[What the task asks]:
Write each entry out again, exactly as it is written.

[Opening Supplied data section]

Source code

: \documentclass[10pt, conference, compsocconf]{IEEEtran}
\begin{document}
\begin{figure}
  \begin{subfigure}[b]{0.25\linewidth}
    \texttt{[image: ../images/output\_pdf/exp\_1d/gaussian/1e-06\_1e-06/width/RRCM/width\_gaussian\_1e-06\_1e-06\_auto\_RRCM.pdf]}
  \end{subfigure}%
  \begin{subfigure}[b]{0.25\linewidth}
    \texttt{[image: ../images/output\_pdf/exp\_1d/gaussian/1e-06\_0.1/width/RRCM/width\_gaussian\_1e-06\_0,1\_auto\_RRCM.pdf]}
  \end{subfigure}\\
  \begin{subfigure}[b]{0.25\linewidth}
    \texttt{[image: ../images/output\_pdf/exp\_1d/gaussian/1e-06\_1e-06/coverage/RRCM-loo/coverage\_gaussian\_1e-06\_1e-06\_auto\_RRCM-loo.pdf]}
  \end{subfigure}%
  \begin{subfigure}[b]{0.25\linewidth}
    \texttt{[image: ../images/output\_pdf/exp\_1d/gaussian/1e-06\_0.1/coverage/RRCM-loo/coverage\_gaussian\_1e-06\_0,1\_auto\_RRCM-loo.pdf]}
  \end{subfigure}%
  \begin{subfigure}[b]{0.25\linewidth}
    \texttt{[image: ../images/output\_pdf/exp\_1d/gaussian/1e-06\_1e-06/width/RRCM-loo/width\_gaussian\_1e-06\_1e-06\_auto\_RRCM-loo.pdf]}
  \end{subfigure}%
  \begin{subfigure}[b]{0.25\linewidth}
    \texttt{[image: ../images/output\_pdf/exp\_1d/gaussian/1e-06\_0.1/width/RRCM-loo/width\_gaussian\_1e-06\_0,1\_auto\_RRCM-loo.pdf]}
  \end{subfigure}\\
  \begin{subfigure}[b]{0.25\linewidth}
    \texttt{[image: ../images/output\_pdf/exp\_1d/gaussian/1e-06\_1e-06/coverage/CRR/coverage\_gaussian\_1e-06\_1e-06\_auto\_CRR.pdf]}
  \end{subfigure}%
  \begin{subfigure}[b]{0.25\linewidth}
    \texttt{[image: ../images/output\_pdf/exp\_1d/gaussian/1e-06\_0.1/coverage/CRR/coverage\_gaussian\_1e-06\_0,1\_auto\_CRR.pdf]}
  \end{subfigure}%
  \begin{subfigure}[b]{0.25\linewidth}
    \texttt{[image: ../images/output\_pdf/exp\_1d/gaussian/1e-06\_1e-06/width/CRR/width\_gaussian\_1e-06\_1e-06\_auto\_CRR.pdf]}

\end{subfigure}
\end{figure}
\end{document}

[Closing Supplied data section]

[Solution to this task]:
Source code

: \documentclass[10pt, conference, compsocconf]{IEEEtran}
\begin{document}
\begin{figure}
  \begin{subfigure}[b]{0.25\linewidth}
    \texttt{[image: ../images/output\_pdf/exp\_1d/gaussian/1e-06\_1e-06/width/RRCM/width\_gaussian\_1e-06\_1e-06\_auto\_RRCM.pdf]}
  \end{subfigure}%
  \begin{subfigure}[b]{0.25\linewidth}
    \texttt{[image: ../images/output\_pdf/exp\_1d/gaussian/1e-06\_0.1/width/RRCM/width\_gaussian\_1e-06\_0,1\_auto\_RRCM.pdf]}
  \end{subfigure}\\
  \begin{subfigure}[b]{0.25\linewidth}
    \texttt{[image: ../images/output\_pdf/exp\_1d/gaussian/1e-06\_1e-06/coverage/RRCM-loo/coverage\_gaussian\_1e-06\_1e-06\_auto\_RRCM-loo.pdf]}
  \end{subfigure}%
  \begin{subfigure}[b]{0.25\linewidth}
    \texttt{[image: ../images/output\_pdf/exp\_1d/gaussian/1e-06\_0.1/coverage/RRCM-loo/coverage\_gaussian\_1e-06\_0,1\_auto\_RRCM-loo.pdf]}
  \end{subfigure}%
  \begin{subfigure}[b]{0.25\linewidth}
    \texttt{[image: ../images/output\_pdf/exp\_1d/gaussian/1e-06\_1e-06/width/RRCM-loo/width\_gaussian\_1e-06\_1e-06\_auto\_RRCM-loo.pdf]}
  \end{subfigure}%
  \begin{subfigure}[b]{0.25\linewidth}
    \texttt{[image: ../images/output\_pdf/exp\_1d/gaussian/1e-06\_0.1/width/RRCM-loo/width\_gaussian\_1e-06\_0,1\_auto\_RRCM-loo.pdf]}
  \end{subfigure}\\
  \begin{subfigure}[b]{0.25\linewidth}
    \texttt{[image: ../images/output\_pdf/exp\_1d/gaussian/1e-06\_1e-06/coverage/CRR/coverage\_gaussian\_1e-06\_1e-06\_auto\_CRR.pdf]}
  \end{subfigure}%
  \begin{subfigure}[b]{0.25\linewidth}
    \texttt{[image: ../images/output\_pdf/exp\_1d/gaussian/1e-06\_0.1/coverage/CRR/coverage\_gaussian\_1e-06\_0,1\_auto\_CRR.pdf]}
  \end{subfigure}%
  \begin{subfigure}[b]{0.25\linewidth}
    \texttt{[image: ../images/output\_pdf/exp\_1d/gaussian/1e-06\_1e-06/width/CRR/width\_gaussian\_1e-06\_1e-06\_auto\_CRR.pdf]}

\end{subfigure}
\end{figure}
\end{document}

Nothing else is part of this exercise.